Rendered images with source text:
══════
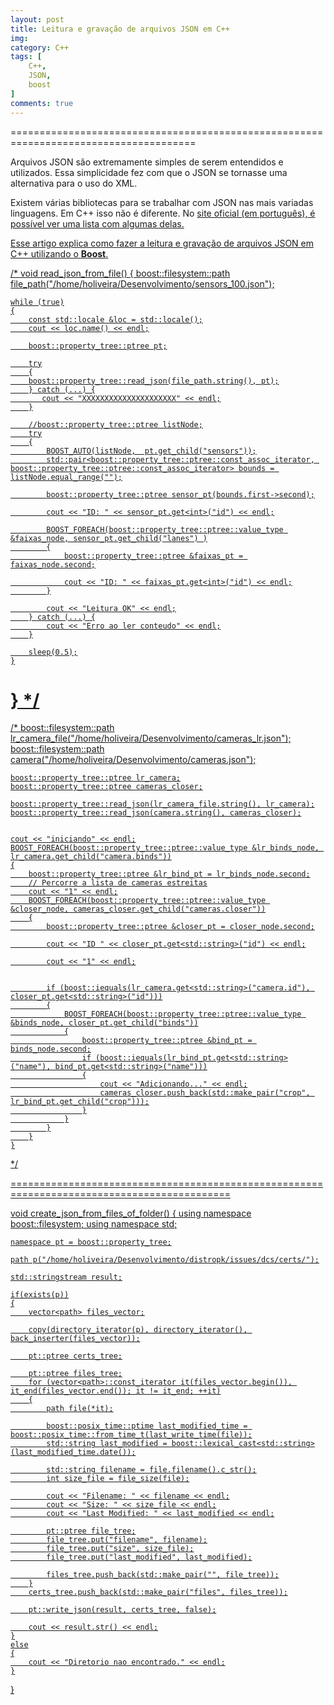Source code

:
```yaml
---
layout: post
title: Leitura e gravação de arquivos JSON em C++
img: 
category: C++
tags: [
    C++,
    JSON,
    boost
]
comments: true
---
```


======================================================================================

Arquivos JSON são extremamente simples de serem entendidos e utilizados. Essa simplicidade fez com que o JSON se tornasse uma alternativa para o uso do XML.

Existem várias bibliotecas para se trabalhar com JSON nas mais variadas linguagens. Em C++ isso não é diferente. No <a href="https://www.json.org/json-pt.html">site oficial (em português), é possível ver uma lista com algumas delas.

Esse artigo explica como fazer a leitura e gravação de arquivos JSON em C++ utilizando o **Boost**. 



/*
void read_json_from_file()
{
    boost::filesystem::path file_path("/home/holiveira/Desenvolvimento/sensors_100.json");

    while (true)
    {
        const std::locale &loc = std::locale();
        cout << loc.name() << endl;

        boost::property_tree::ptree pt;

        try
        {
        boost::property_tree::read_json(file_path.string(), pt);
        } catch (...) {
           cout << "XXXXXXXXXXXXXXXXXXXXX" << endl;
        }

        //boost::property_tree::ptree listNode;
        try
        {
            BOOST_AUTO(listNode,  pt.get_child("sensors"));
            std::pair<boost::property_tree::ptree::const_assoc_iterator, boost::property_tree::ptree::const_assoc_iterator> bounds = listNode.equal_range("");

            boost::property_tree::ptree sensor_pt(bounds.first->second);

            cout << "ID: " << sensor_pt.get<int>("id") << endl;

            BOOST_FOREACH(boost::property_tree::ptree::value_type &faixas_node, sensor_pt.get_child("lanes") )
            {
                boost::property_tree::ptree &faixas_pt = faixas_node.second;

                cout << "ID: " << faixas_pt.get<int>("id") << endl;
            }

            cout << "Leitura OK" << endl;
        } catch (...) {
            cout << "Erro ao ler conteudo" << endl;
        }

        sleep(0.5);
    }
}
*/
========================================================================================================
/*
boost::filesystem::path lr_camera_file("/home/holiveira/Desenvolvimento/cameras_lr.json");
    boost::filesystem::path camera("/home/holiveira/Desenvolvimento/cameras.json");

    boost::property_tree::ptree lr_camera;
    boost::property_tree::ptree cameras_closer;

    boost::property_tree::read_json(lr_camera_file.string(), lr_camera);
    boost::property_tree::read_json(camera.string(), cameras_closer);


    cout << "iniciando" << endl;
    BOOST_FOREACH(boost::property_tree::ptree::value_type &lr_binds_node, lr_camera.get_child("camera.binds"))
    {
        boost::property_tree::ptree &lr_bind_pt = lr_binds_node.second;
        // Percorre a lista de cameras estreitas
        cout << "1" << endl;
        BOOST_FOREACH(boost::property_tree::ptree::value_type &closer_node, cameras_closer.get_child("cameras.closer"))
        {
            boost::property_tree::ptree &closer_pt = closer_node.second;

            cout << "ID " << closer_pt.get<std::string>("id") << endl;

            cout << "1" << endl;


            if (boost::iequals(lr_camera.get<std::string>("camera.id"), closer_pt.get<std::string>("id")))
            {
                BOOST_FOREACH(boost::property_tree::ptree::value_type &binds_node, closer_pt.get_child("binds"))
                {
                    boost::property_tree::ptree &bind_pt = binds_node.second;
                    if (boost::iequals(lr_bind_pt.get<std::string>("name"), bind_pt.get<std::string>("name")))
                    {
                        cout << "Adicionando..." << endl;
                        cameras_closer.push_back(std::make_pair("crop", lr_bind_pt.get_child("crop")));
                    }
                }
            }
        }
    }
*/

============================================================================================

void create_json_from_files_of_folder()
{
    using namespace boost::filesystem;
    using namespace std;

    namespace pt = boost::property_tree;

    path p("/home/holiveira/Desenvolvimento/distropk/issues/dcs/certs/");

    std::stringstream result;

    if(exists(p))
    {
        vector<path> files_vector;

        copy(directory_iterator(p), directory_iterator(), back_inserter(files_vector));

        pt::ptree certs_tree;

        pt::ptree files_tree;
        for (vector<path>::const_iterator it(files_vector.begin()), it_end(files_vector.end()); it != it_end; ++it)
        {
            path file(*it);

            boost::posix_time::ptime last_modified_time = boost::posix_time::from_time_t(last_write_time(file));
            std::string last_modified = boost::lexical_cast<std::string>(last_modified_time.date());

            std::string filename = file.filename().c_str();
            int size_file = file_size(file);

            cout << "Filename: " << filename << endl;
            cout << "Size: " << size_file << endl;
            cout << "Last Modified: " << last_modified << endl;

            pt::ptree file_tree;
            file_tree.put("filename", filename);
            file_tree.put("size", size_file);
            file_tree.put("last_modified", last_modified);

            files_tree.push_back(std::make_pair("", file_tree));
        }
        certs_tree.push_back(std::make_pair("files", files_tree));

        pt::write_json(result, certs_tree, false);

        cout << result.str() << endl;
    }
    else
    {
        cout << "Diretorio nao encontrado." << endl;
    }

}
══════
* [THE TASK]: Please retype the records above exactly, but leave out any pictures.

* [SOLUTION FOR THIS EXERCISE]:
Source code

:
```yaml
---
layout: post
title: Leitura e gravação de arquivos JSON em C++
img: 
category: C++
tags: [
    C++,
    JSON,
    boost
]
comments: true
---
```


======================================================================================

Arquivos JSON são extremamente simples de serem entendidos e utilizados. Essa simplicidade fez com que o JSON se tornasse uma alternativa para o uso do XML.

Existem várias bibliotecas para se trabalhar com JSON nas mais variadas linguagens. Em C++ isso não é diferente. No <a href="https://www.json.org/json-pt.html">site oficial (em português), é possível ver uma lista com algumas delas.

Esse artigo explica como fazer a leitura e gravação de arquivos JSON em C++ utilizando o **Boost**. 



/*
void read_json_from_file()
{
    boost::filesystem::path file_path("/home/holiveira/Desenvolvimento/sensors_100.json");

    while (true)
    {
        const std::locale &loc = std::locale();
        cout << loc.name() << endl;

        boost::property_tree::ptree pt;

        try
        {
        boost::property_tree::read_json(file_path.string(), pt);
        } catch (...) {
           cout << "XXXXXXXXXXXXXXXXXXXXX" << endl;
        }

        //boost::property_tree::ptree listNode;
        try
        {
            BOOST_AUTO(listNode,  pt.get_child("sensors"));
            std::pair<boost::property_tree::ptree::const_assoc_iterator, boost::property_tree::ptree::const_assoc_iterator> bounds = listNode.equal_range("");

            boost::property_tree::ptree sensor_pt(bounds.first->second);

            cout << "ID: " << sensor_pt.get<int>("id") << endl;

            BOOST_FOREACH(boost::property_tree::ptree::value_type &faixas_node, sensor_pt.get_child("lanes") )
            {
                boost::property_tree::ptree &faixas_pt = faixas_node.second;

                cout << "ID: " << faixas_pt.get<int>("id") << endl;
            }

            cout << "Leitura OK" << endl;
        } catch (...) {
            cout << "Erro ao ler conteudo" << endl;
        }

        sleep(0.5);
    }
}
*/
========================================================================================================
/*
boost::filesystem::path lr_camera_file("/home/holiveira/Desenvolvimento/cameras_lr.json");
    boost::filesystem::path camera("/home/holiveira/Desenvolvimento/cameras.json");

    boost::property_tree::ptree lr_camera;
    boost::property_tree::ptree cameras_closer;

    boost::property_tree::read_json(lr_camera_file.string(), lr_camera);
    boost::property_tree::read_json(camera.string(), cameras_closer);


    cout << "iniciando" << endl;
    BOOST_FOREACH(boost::property_tree::ptree::value_type &lr_binds_node, lr_camera.get_child("camera.binds"))
    {
        boost::property_tree::ptree &lr_bind_pt = lr_binds_node.second;
        // Percorre a lista de cameras estreitas
        cout << "1" << endl;
        BOOST_FOREACH(boost::property_tree::ptree::value_type &closer_node, cameras_closer.get_child("cameras.closer"))
        {
            boost::property_tree::ptree &closer_pt = closer_node.second;

            cout << "ID " << closer_pt.get<std::string>("id") << endl;

            cout << "1" << endl;


            if (boost::iequals(lr_camera.get<std::string>("camera.id"), closer_pt.get<std::string>("id")))
            {
                BOOST_FOREACH(boost::property_tree::ptree::value_type &binds_node, closer_pt.get_child("binds"))
                {
                    boost::property_tree::ptree &bind_pt = binds_node.second;
                    if (boost::iequals(lr_bind_pt.get<std::string>("name"), bind_pt.get<std::string>("name")))
                    {
                        cout << "Adicionando..." << endl;
                        cameras_closer.push_back(std::make_pair("crop", lr_bind_pt.get_child("crop")));
                    }
                }
            }
        }
    }
*/

============================================================================================

void create_json_from_files_of_folder()
{
    using namespace boost::filesystem;
    using namespace std;

    namespace pt = boost::property_tree;

    path p("/home/holiveira/Desenvolvimento/distropk/issues/dcs/certs/");

    std::stringstream result;

    if(exists(p))
    {
        vector<path> files_vector;

        copy(directory_iterator(p), directory_iterator(), back_inserter(files_vector));

        pt::ptree certs_tree;

        pt::ptree files_tree;
        for (vector<path>::const_iterator it(files_vector.begin()), it_end(files_vector.end()); it != it_end; ++it)
        {
            path file(*it);

            boost::posix_time::ptime last_modified_time = boost::posix_time::from_time_t(last_write_time(file));
            std::string last_modified = boost::lexical_cast<std::string>(last_modified_time.date());

            std::string filename = file.filename().c_str();
            int size_file = file_size(file);

            cout << "Filename: " << filename << endl;
            cout << "Size: " << size_file << endl;
            cout << "Last Modified: " << last_modified << endl;

            pt::ptree file_tree;
            file_tree.put("filename", filename);
            file_tree.put("size", size_file);
            file_tree.put("last_modified", last_modified);

            files_tree.push_back(std::make_pair("", file_tree));
        }
        certs_tree.push_back(std::make_pair("files", files_tree));

        pt::write_json(result, certs_tree, false);

        cout << result.str() << endl;
    }
    else
    {
        cout << "Diretorio nao encontrado." << endl;
    }

}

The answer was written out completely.